RECORDED DATA:
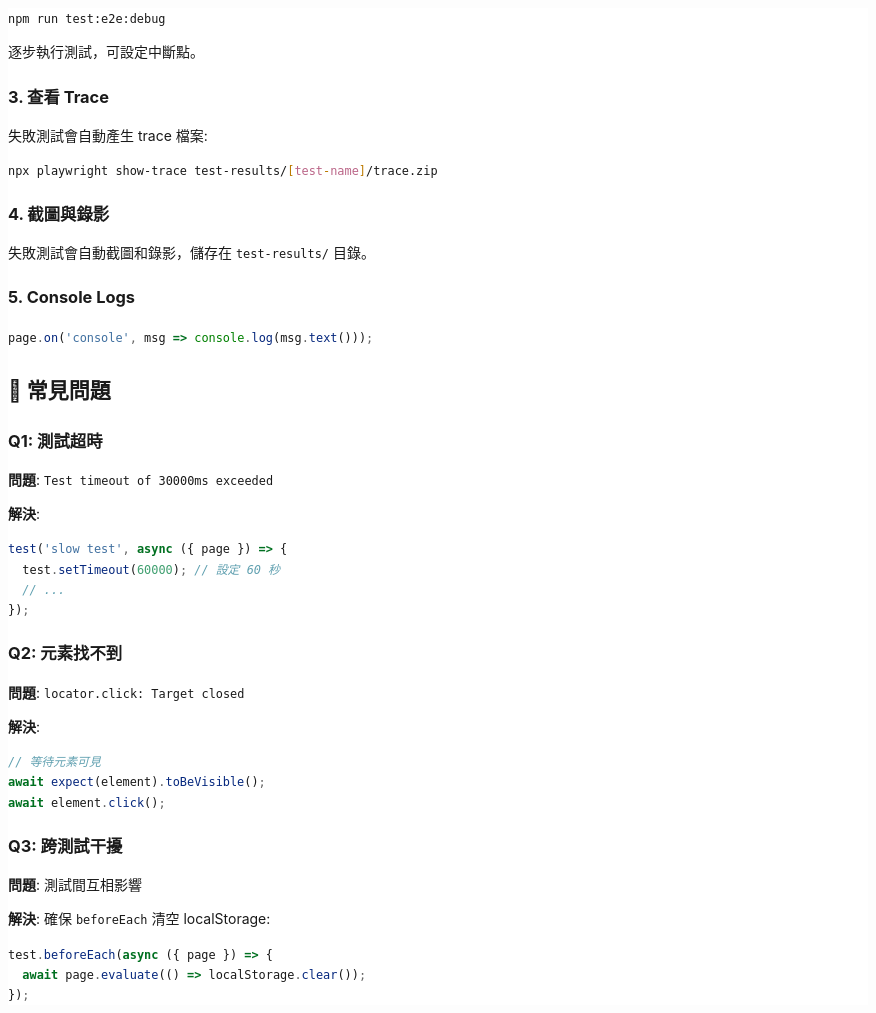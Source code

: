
 ```bash
npm run test:e2e:debug
```

逐步執行測試，可設定中斷點。

### 3. 查看 Trace

失敗測試會自動產生 trace 檔案:

```bash
npx playwright show-trace test-results/[test-name]/trace.zip
```

### 4. 截圖與錄影

失敗測試會自動截圖和錄影，儲存在 `test-results/` 目錄。

### 5. Console Logs

```typescript
page.on('console', msg => console.log(msg.text()));
```

## 🔧 常見問題

### Q1: 測試超時

**問題**: `Test timeout of 30000ms exceeded`

**解決**:
```typescript
test('slow test', async ({ page }) => {
  test.setTimeout(60000); // 設定 60 秒
  // ...
});
```

### Q2: 元素找不到

**問題**: `locator.click: Target closed`

**解決**:
```typescript
// 等待元素可見
await expect(element).toBeVisible();
await element.click();
```

### Q3: 跨測試干擾

**問題**: 測試間互相影響

**解決**: 確保 `beforeEach` 清空 localStorage:
```typescript
test.beforeEach(async ({ page }) => {
  await page.evaluate(() => localStorage.clear());
});
```
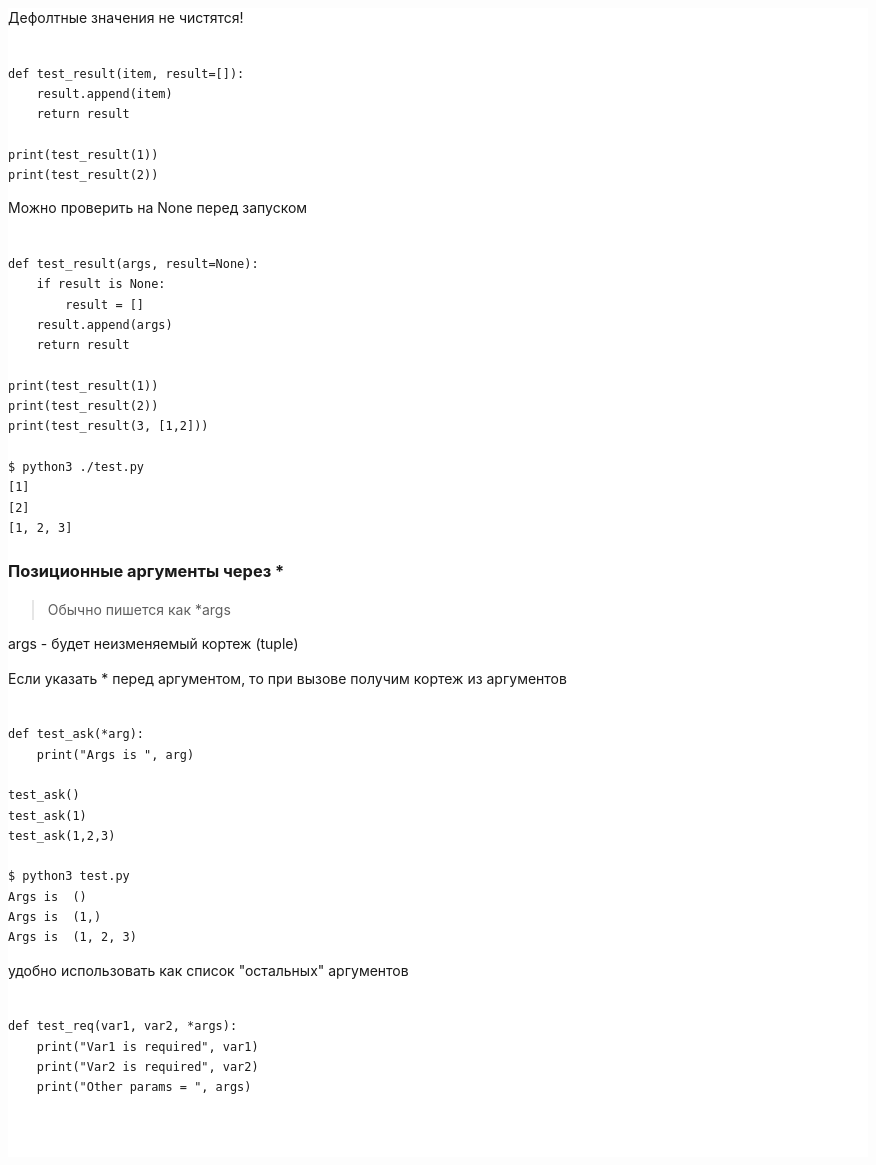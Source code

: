 Дефолтные значения не чистятся!

<pre><code class="python">
def test_result(item, result=[]):
    result.append(item)
    return result

print(test_result(1))
print(test_result(2))
</code></pre>

Можно проверить на None перед запуском

<pre><code class="python">
def test_result(args, result=None):
    if result is None:
        result = []
    result.append(args)
    return result

print(test_result(1))
print(test_result(2))
print(test_result(3, [1,2]))

$ python3 ./test.py 
[1]
[2]
[1, 2, 3]
</code></pre>

### Позиционные аргументы через *

> Обычно пишется как *args

args - будет неизменяемый кортеж (tuple)

Если указать * перед аргументом, то при вызове получим кортеж из аргументов

<pre><code class="python">
def test_ask(*arg):
    print("Args is ", arg)

test_ask()
test_ask(1)
test_ask(1,2,3)

$ python3 test.py 
Args is  ()
Args is  (1,)
Args is  (1, 2, 3)
</code></pre>

удобно использовать как список "остальных" аргументов

<pre><code class="python">
def test_req(var1, var2, *args):
    print("Var1 is required", var1)
    print("Var2 is required", var2)
    print("Other params = ", args)
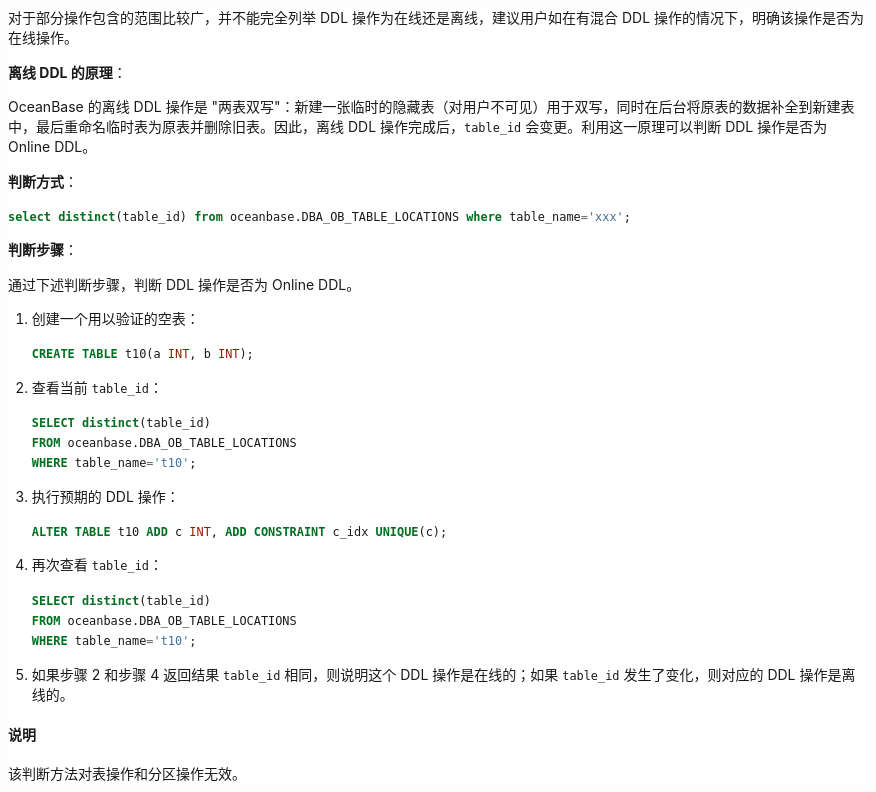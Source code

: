 对于部分操作包含的范围比较广，并不能完全列举 DDL 操作为在线还是离线，建议用户如在有混合 DDL 操作的情况下，明确该操作是否为在线操作。

**离线 DDL 的原理**：

OceanBase 的离线 DDL 操作是 "两表双写"：新建一张临时的隐藏表（对用户不可见）用于双写，同时在后台将原表的数据补全到新建表中，最后重命名临时表为原表并删除旧表。因此，离线 DDL 操作完成后，`table_id` 会变更。利用这一原理可以判断 DDL 操作是否为 Online DDL。

**判断方式**：

```sql
select distinct(table_id) from oceanbase.DBA_OB_TABLE_LOCATIONS where table_name='xxx';
```

**判断步骤**：

通过下述判断步骤，判断 DDL 操作是否为 Online DDL。

1. 创建一个用以验证的空表：

    ```sql
    CREATE TABLE t10(a INT, b INT);
    ```

2. 查看当前 `table_id`：

    ```sql
    SELECT distinct(table_id)
    FROM oceanbase.DBA_OB_TABLE_LOCATIONS
    WHERE table_name='t10';
    ```

3. 执行预期的 DDL 操作：

    ```sql
    ALTER TABLE t10 ADD c INT, ADD CONSTRAINT c_idx UNIQUE(c);
    ```

4. 再次查看 `table_id`：

    ```sql
    SELECT distinct(table_id)
    FROM oceanbase.DBA_OB_TABLE_LOCATIONS
    WHERE table_name='t10';
    ```

5. 如果步骤 2 和步骤 4 返回结果 `table_id` 相同，则说明这个 DDL 操作是在线的；如果 `table_id` 发生了变化，则对应的 DDL 操作是离线的。

<main id="notice" type='explain'>
  <h4>说明</h4>
  <p>该判断方法对表操作和分区操作无效。</p>
</main>
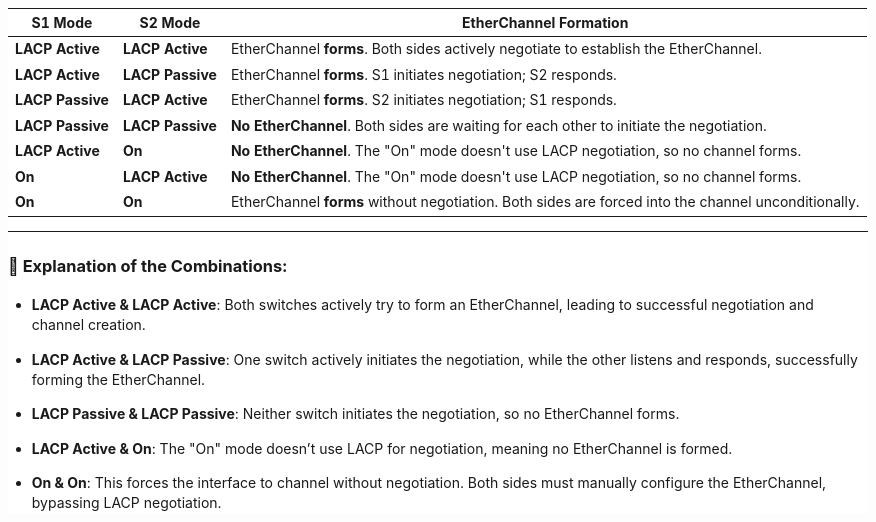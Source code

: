 |**S1 Mode**|**S2 Mode**|**EtherChannel Formation**|
|---|---|---|
|**LACP Active**|**LACP Active**|EtherChannel **forms**. Both sides actively negotiate to establish the EtherChannel.|
|**LACP Active**|**LACP Passive**|EtherChannel **forms**. S1 initiates negotiation; S2 responds.|
|**LACP Passive**|**LACP Active**|EtherChannel **forms**. S2 initiates negotiation; S1 responds.|
|**LACP Passive**|**LACP Passive**|**No EtherChannel**. Both sides are waiting for each other to initiate the negotiation.|
|**LACP Active**|**On**|**No EtherChannel**. The "On" mode doesn't use LACP negotiation, so no channel forms.|
|**On**|**LACP Active**|**No EtherChannel**. The "On" mode doesn't use LACP negotiation, so no channel forms.|
|**On**|**On**|EtherChannel **forms** without negotiation. Both sides are forced into the channel unconditionally.|

---

### 📌 **Explanation of the Combinations**:

- **LACP Active & LACP Active**: Both switches actively try to form an EtherChannel, leading to successful negotiation and channel creation.
    
- **LACP Active & LACP Passive**: One switch actively initiates the negotiation, while the other listens and responds, successfully forming the EtherChannel.
    
- **LACP Passive & LACP Passive**: Neither switch initiates the negotiation, so no EtherChannel forms.
    
- **LACP Active & On**: The "On" mode doesn’t use LACP for negotiation, meaning no EtherChannel is formed.
    
- **On & On**: This forces the interface to channel without negotiation. Both sides must manually configure the EtherChannel, bypassing LACP negotiation.
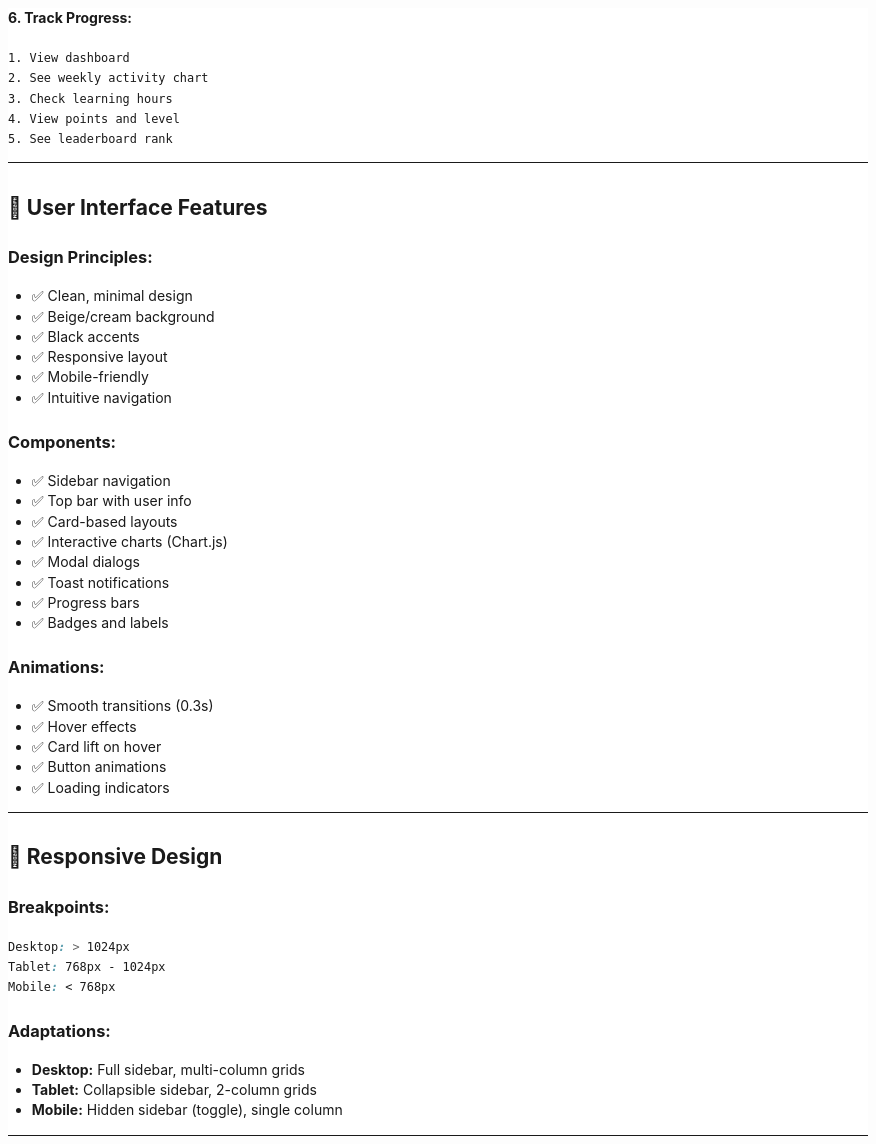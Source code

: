 #### **6. Track Progress:**
```
1. View dashboard
2. See weekly activity chart
3. Check learning hours
4. View points and level
5. See leaderboard rank
```

---

## 🎨 **User Interface Features**

### **Design Principles:**
- ✅ Clean, minimal design
- ✅ Beige/cream background
- ✅ Black accents
- ✅ Responsive layout
- ✅ Mobile-friendly
- ✅ Intuitive navigation

### **Components:**
- ✅ Sidebar navigation
- ✅ Top bar with user info
- ✅ Card-based layouts
- ✅ Interactive charts (Chart.js)
- ✅ Modal dialogs
- ✅ Toast notifications
- ✅ Progress bars
- ✅ Badges and labels

### **Animations:**
- ✅ Smooth transitions (0.3s)
- ✅ Hover effects
- ✅ Card lift on hover
- ✅ Button animations
- ✅ Loading indicators

---

## 📱 **Responsive Design**

### **Breakpoints:**
```css
Desktop: > 1024px
Tablet: 768px - 1024px
Mobile: < 768px
```

### **Adaptations:**
- **Desktop:** Full sidebar, multi-column grids
- **Tablet:** Collapsible sidebar, 2-column grids
- **Mobile:** Hidden sidebar (toggle), single column

---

EXERCISE PROMPT: Work through the data and report how many of its lines hold the word "Responsive", giving only the figure.

TASK ANSWER: 2